Making Global Connections to Help Feed the World
William Watt Matthews Director of the Institute of Ranch Management
2014 Ferrari Award Recipient
Jeff Geider is pioneering an applied education model to train food producers about sustainability.
With the global population projected to reach nine billion by 2050, how do food producers keep up with growing demands? That’s the question that keeps Jeff Geider busy.
As the director of TCU’s Institute of Ranch Management, Geider has taken the tenets of the university’s 58-year-old Ranch Management program and applied them to real-life issues concerning global sustainability.
“Food production is very, very important,” he says. “With increases in food prices, shortages in natural resources, weather-related phenomena, and national and international policy that affect food production and consumption, there’s a real need for educated resource managers to step up to the plate.”
So in 1998, the Institute was founded to provide practical help to the resource management industry by placing Ranch Management faculty, students and alumni in countries around the world. With a strategy to combine business education in the classroom with instruction in new technology and agricultural practices in the field, the Institute provides much-needed training in developing economies while fostering strong business and personal relationships that straddle oceans and time zones.
Since then, Geider’s phone hasn’t stopped ringing. “Our program is unique and adaptable. That’s what makes TCU different. And that’s why people from all over the world are contacting us.”
Requests are coming in from governmental agencies, NGOs and agricultural associations from countries as diverse as Ghana, Brazil, Panama, Scotland and France. They all are looking for the same thing: a partner who can help them develop sustainable agricultural practices.

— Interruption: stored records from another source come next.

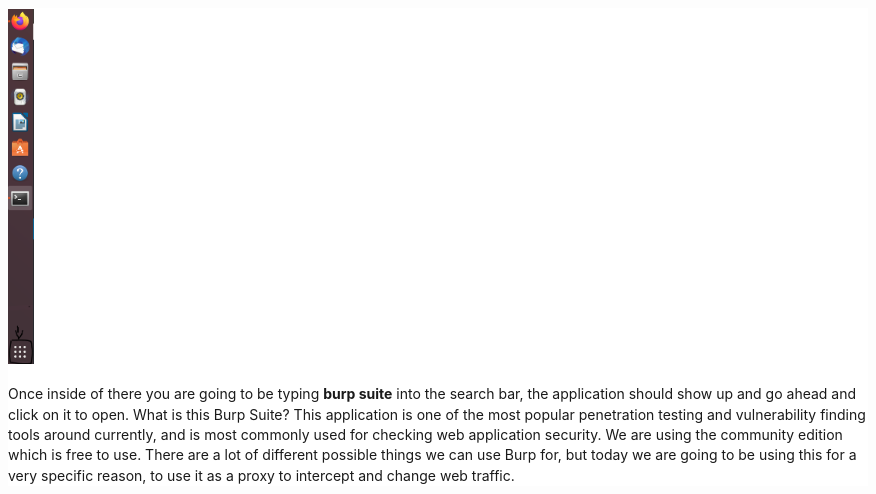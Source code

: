 <img src="media\image6.png" style="width:0.27603in;height:3.71984in" />

Once inside of there you are going to be typing **burp suite** into the
search bar, the application should show up and go ahead and click on it
to open. What is this Burp Suite? This application is one of the most
popular penetration testing and vulnerability finding tools around
currently, and is most commonly used for checking web application
security. We are using the community edition which is free to use. There
are a lot of different possible things we can use Burp for, but today we
are going to be using this for a very specific reason, to use it as a
proxy to intercept and change web traffic.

“You would think they would contact a traditional agricultural school, but what they want is exactly what we provide – applied research. We actually go to these countries and show them how to address their specific issues.”
It all comes down to relationships. Geider has not only helped establish strong ties with Latin American, African and European governments and agricultural associations, but he has also brought TCU into some important partnerships with organizations like the Botanical Research Institute of Texas (BRIT) and the James Hutton Institute in Scotland.
One such program is The Global Academy, which takes TCU students from a variety of disciplines to countries like Panama to focus on a group project that addresses a particular theme – from sustainability to social justice to healthcare. As one of the faculty leaders for the Global Academy, Geider is able to interact with TCU students he may not have encountered otherwise.
“It’s really rewarding to be able to share my expertise in natural resource management and food security with a student majoring in environmental studies, English or business administration,” he says. “It’s a rare opportunity that you’d be hard-pressed to find anywhere else.”